─── Data in this exercise ───

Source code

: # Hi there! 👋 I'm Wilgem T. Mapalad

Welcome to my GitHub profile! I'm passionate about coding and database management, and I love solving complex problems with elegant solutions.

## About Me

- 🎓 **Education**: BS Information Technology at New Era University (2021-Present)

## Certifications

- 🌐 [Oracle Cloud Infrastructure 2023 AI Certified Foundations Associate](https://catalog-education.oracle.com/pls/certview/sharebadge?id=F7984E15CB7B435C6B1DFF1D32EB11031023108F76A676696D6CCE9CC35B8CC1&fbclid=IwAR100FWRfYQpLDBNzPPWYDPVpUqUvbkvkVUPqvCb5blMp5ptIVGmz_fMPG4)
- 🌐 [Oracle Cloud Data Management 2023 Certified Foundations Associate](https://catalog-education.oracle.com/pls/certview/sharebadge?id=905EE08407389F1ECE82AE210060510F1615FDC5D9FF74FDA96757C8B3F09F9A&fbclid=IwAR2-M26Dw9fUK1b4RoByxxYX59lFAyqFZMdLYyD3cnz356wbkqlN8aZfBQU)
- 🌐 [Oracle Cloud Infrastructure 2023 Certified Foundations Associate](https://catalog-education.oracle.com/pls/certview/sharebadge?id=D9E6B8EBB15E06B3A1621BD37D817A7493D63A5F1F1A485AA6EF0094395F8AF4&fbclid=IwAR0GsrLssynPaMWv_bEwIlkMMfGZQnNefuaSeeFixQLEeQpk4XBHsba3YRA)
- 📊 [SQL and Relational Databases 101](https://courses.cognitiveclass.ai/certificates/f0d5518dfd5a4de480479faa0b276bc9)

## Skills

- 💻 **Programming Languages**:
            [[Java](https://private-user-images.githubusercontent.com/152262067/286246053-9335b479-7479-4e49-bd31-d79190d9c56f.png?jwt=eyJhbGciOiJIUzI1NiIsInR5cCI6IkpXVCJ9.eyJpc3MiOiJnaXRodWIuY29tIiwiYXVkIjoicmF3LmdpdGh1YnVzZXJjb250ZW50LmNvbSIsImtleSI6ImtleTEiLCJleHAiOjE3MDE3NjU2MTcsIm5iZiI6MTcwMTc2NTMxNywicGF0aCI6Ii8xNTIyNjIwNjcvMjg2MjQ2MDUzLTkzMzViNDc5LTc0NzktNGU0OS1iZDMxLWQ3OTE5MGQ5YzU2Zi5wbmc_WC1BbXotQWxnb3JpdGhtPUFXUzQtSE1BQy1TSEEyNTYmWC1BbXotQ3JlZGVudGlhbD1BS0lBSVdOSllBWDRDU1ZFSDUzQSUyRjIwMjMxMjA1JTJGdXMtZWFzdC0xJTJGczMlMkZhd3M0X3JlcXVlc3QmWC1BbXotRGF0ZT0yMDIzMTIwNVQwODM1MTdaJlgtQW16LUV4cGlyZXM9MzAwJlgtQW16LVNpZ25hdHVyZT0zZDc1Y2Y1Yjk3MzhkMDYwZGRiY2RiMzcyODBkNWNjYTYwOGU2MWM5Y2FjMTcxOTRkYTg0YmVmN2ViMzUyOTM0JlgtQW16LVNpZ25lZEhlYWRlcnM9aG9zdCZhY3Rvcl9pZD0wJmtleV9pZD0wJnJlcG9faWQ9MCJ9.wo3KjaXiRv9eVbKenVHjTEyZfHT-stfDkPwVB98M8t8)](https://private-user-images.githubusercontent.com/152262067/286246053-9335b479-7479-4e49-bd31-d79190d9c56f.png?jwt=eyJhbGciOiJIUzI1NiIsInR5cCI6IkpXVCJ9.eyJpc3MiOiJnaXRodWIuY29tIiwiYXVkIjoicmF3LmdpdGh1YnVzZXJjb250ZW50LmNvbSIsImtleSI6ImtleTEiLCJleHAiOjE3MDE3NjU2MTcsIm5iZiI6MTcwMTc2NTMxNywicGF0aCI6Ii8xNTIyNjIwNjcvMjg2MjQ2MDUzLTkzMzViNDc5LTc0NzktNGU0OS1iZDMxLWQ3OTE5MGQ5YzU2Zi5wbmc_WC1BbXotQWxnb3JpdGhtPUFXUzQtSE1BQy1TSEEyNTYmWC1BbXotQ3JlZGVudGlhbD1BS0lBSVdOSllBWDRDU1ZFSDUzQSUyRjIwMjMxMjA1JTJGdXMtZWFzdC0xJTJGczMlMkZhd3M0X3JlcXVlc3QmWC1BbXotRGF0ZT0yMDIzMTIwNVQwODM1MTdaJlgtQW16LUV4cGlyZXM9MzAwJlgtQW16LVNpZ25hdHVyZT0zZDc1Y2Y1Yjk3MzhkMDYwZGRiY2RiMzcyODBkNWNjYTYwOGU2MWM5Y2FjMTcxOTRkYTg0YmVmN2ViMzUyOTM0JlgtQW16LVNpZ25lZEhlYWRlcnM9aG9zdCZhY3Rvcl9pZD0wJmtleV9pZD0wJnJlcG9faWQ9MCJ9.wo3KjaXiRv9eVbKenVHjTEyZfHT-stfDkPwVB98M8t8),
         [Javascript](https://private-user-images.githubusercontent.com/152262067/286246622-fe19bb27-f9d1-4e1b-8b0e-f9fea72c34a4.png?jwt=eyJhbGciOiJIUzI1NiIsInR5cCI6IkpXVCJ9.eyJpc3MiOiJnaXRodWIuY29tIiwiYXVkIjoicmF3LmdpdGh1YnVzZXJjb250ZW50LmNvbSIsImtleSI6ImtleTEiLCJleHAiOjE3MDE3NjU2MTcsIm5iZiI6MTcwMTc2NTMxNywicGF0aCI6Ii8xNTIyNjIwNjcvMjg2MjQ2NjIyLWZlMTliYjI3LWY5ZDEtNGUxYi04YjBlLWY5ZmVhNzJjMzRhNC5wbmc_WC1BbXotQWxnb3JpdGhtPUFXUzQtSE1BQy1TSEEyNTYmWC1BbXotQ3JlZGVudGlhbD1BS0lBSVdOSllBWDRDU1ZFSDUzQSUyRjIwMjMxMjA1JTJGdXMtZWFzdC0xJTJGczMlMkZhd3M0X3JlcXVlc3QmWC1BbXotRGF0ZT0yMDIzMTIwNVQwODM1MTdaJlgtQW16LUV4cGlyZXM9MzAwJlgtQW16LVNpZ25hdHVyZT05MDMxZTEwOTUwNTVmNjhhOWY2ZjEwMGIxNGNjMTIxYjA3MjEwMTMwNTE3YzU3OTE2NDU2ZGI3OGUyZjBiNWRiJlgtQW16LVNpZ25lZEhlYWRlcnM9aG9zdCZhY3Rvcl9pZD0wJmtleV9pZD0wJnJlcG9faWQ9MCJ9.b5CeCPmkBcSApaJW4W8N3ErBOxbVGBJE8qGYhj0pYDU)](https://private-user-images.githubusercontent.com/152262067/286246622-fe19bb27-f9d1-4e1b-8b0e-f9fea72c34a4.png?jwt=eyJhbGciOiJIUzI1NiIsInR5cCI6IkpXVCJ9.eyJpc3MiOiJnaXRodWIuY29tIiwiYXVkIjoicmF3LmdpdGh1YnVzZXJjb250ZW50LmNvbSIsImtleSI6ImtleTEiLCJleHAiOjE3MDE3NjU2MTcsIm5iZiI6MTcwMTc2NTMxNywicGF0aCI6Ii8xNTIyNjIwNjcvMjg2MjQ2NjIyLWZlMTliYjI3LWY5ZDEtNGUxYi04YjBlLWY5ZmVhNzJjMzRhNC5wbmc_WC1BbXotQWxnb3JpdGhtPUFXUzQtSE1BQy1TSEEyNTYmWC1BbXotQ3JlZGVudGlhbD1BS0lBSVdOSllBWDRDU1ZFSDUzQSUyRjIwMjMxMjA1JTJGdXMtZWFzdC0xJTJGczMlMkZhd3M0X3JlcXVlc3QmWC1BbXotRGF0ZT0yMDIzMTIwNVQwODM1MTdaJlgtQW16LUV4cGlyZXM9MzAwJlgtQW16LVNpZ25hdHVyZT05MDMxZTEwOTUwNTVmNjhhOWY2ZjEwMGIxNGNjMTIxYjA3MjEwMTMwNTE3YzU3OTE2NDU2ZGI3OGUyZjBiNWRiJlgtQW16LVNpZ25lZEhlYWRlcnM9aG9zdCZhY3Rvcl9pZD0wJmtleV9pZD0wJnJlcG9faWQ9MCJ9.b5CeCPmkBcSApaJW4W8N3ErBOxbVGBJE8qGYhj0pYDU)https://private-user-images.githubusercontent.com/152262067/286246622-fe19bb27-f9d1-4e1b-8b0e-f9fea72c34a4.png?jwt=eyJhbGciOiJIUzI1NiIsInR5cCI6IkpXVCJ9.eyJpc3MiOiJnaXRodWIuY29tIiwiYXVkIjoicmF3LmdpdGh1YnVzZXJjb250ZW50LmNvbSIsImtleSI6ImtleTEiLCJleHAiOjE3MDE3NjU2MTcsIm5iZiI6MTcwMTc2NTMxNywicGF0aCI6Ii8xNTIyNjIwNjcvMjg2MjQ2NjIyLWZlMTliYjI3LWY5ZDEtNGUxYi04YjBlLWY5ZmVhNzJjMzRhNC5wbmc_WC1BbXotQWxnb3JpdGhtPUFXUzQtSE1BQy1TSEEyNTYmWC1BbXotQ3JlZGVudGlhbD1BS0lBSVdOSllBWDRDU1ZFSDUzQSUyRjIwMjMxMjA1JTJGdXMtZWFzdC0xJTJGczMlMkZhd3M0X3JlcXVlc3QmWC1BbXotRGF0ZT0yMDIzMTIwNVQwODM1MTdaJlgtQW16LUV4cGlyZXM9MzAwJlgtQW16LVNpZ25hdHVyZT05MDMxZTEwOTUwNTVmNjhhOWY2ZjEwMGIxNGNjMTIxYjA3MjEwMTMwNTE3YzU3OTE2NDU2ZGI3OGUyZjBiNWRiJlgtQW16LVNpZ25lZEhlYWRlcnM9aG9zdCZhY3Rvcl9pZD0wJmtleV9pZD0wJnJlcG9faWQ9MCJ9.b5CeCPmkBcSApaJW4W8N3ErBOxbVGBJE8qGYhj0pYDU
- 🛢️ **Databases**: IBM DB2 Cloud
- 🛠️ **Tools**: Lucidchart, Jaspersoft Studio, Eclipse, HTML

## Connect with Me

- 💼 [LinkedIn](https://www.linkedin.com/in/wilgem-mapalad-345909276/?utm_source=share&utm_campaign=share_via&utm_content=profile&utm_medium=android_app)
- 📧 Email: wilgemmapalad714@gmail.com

───

Work required: Extract the lines above, from the first one through the one containing "- 💻 **Programming", and return only those, unchanged.

Exercise output:
Source code

: # Hi there! 👋 I'm Wilgem T. Mapalad

Welcome to my GitHub profile! I'm passionate about coding and database management, and I love solving complex problems with elegant solutions.

## About Me

- 🎓 **Education**: BS Information Technology at New Era University (2021-Present)

## Certifications

- 🌐 [Oracle Cloud Infrastructure 2023 AI Certified Foundations Associate](https://catalog-education.oracle.com/pls/certview/sharebadge?id=F7984E15CB7B435C6B1DFF1D32EB11031023108F76A676696D6CCE9CC35B8CC1&fbclid=IwAR100FWRfYQpLDBNzPPWYDPVpUqUvbkvkVUPqvCb5blMp5ptIVGmz_fMPG4)
- 🌐 [Oracle Cloud Data Management 2023 Certified Foundations Associate](https://catalog-education.oracle.com/pls/certview/sharebadge?id=905EE08407389F1ECE82AE210060510F1615FDC5D9FF74FDA96757C8B3F09F9A&fbclid=IwAR2-M26Dw9fUK1b4RoByxxYX59lFAyqFZMdLYyD3cnz356wbkqlN8aZfBQU)
- 🌐 [Oracle Cloud Infrastructure 2023 Certified Foundations Associate](https://catalog-education.oracle.com/pls/certview/sharebadge?id=D9E6B8EBB15E06B3A1621BD37D817A7493D63A5F1F1A485AA6EF0094395F8AF4&fbclid=IwAR0GsrLssynPaMWv_bEwIlkMMfGZQnNefuaSeeFixQLEeQpk4XBHsba3YRA)
- 📊 [SQL and Relational Databases 101](https://courses.cognitiveclass.ai/certificates/f0d5518dfd5a4de480479faa0b276bc9)

## Skills

- 💻 **Programming Languages**:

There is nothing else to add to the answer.